» **PROBLEM STATEMENT**: Report the count of lines in the entries below that contain "score", and leave out everything else.

********

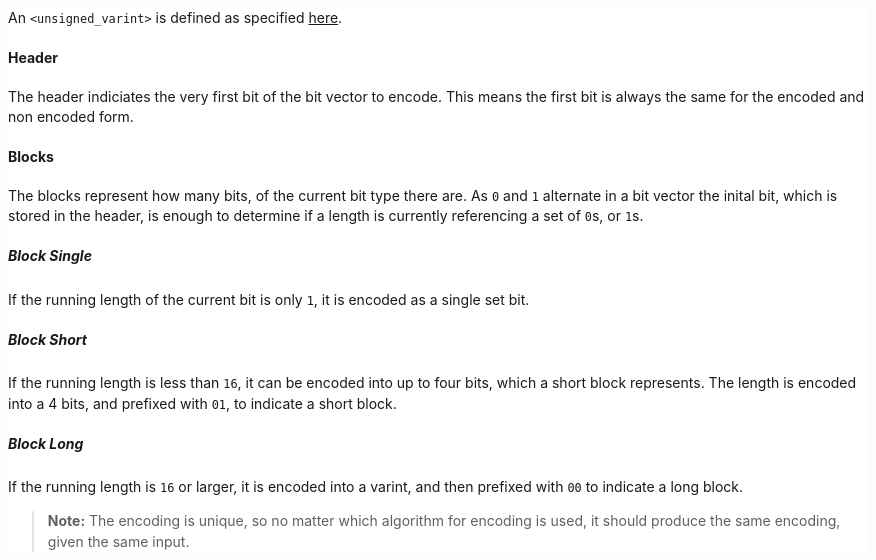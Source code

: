 An `<unsigned_varint>` is defined as specified [here](https://github.com/multiformats/unsigned-varint).

#### Header

The header indiciates the very first bit of the bit vector to encode. This means the first bit is always
the same for the encoded and non encoded form.

#### Blocks

The blocks represent how many bits, of the current bit type there are. As `0` and `1` alternate in a bit vector
the inital bit, which is stored in the header, is enough to determine if a length is currently referencing
a set of `0`s, or `1`s.

##### Block Single

If the running length of the current bit is only `1`, it is encoded as a single set bit.

##### Block Short

If the running length is less than `16`, it can be encoded into up to four bits, which a short block
represents. The length is encoded into a 4 bits, and prefixed with `01`, to indicate a short block.

##### Block Long

If the running length is `16` or larger, it is encoded into a varint, and then prefixed with `00` to indicate
a long block.


> **Note:** The encoding is unique, so no matter which algorithm for encoding is used, it should produce
> the same encoding, given the same input.
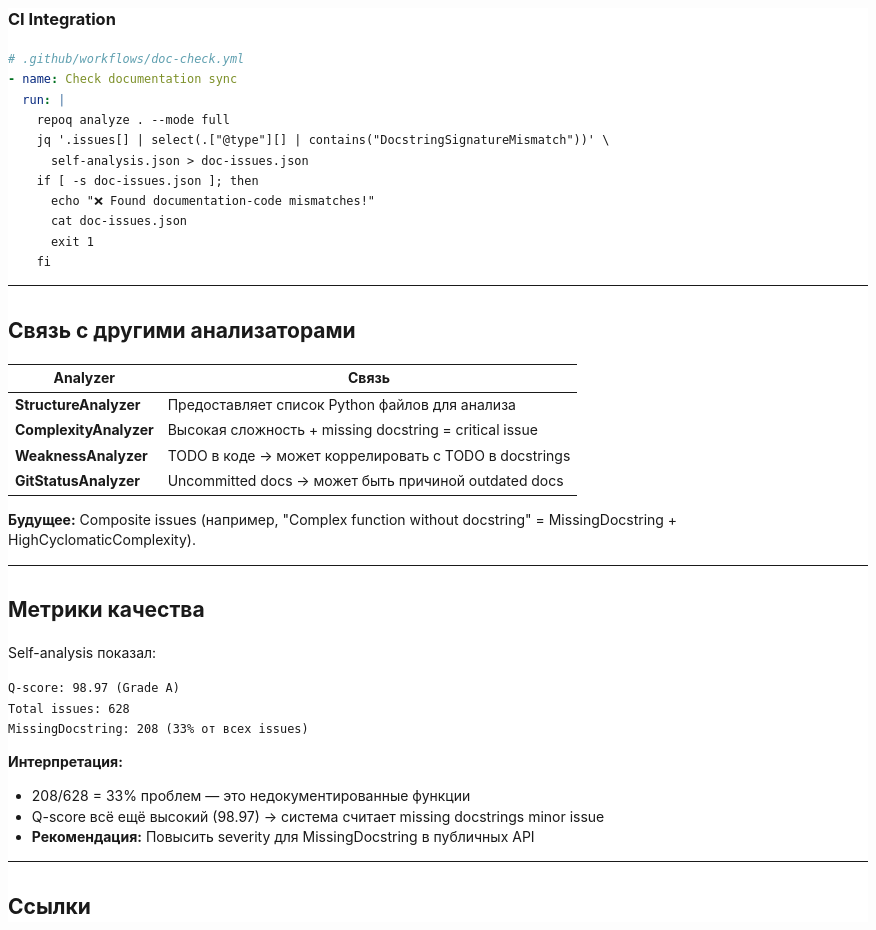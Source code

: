 ### CI Integration

```yaml
# .github/workflows/doc-check.yml
- name: Check documentation sync
  run: |
    repoq analyze . --mode full
    jq '.issues[] | select(.["@type"][] | contains("DocstringSignatureMismatch"))' \
      self-analysis.json > doc-issues.json
    if [ -s doc-issues.json ]; then
      echo "❌ Found documentation-code mismatches!"
      cat doc-issues.json
      exit 1
    fi
```

---

## Связь с другими анализаторами

| Analyzer              | Связь                                                    |
|-----------------------|----------------------------------------------------------|
| **StructureAnalyzer** | Предоставляет список Python файлов для анализа          |
| **ComplexityAnalyzer**| Высокая сложность + missing docstring = critical issue  |
| **WeaknessAnalyzer**  | TODO в коде → может коррелировать с TODO в docstrings   |
| **GitStatusAnalyzer** | Uncommitted docs → может быть причиной outdated docs    |

**Будущее:** Composite issues (например, "Complex function without docstring" = MissingDocstring + HighCyclomaticComplexity).

---

## Метрики качества

Self-analysis показал:

```text
Q-score: 98.97 (Grade A)
Total issues: 628
MissingDocstring: 208 (33% от всех issues)
```

**Интерпретация:**

- 208/628 = 33% проблем — это недокументированные функции
- Q-score всё ещё высокий (98.97) → система считает missing docstrings minor issue
- **Рекомендация:** Повысить severity для MissingDocstring в публичных API

---

## Ссылки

********

» **REPLY**: 2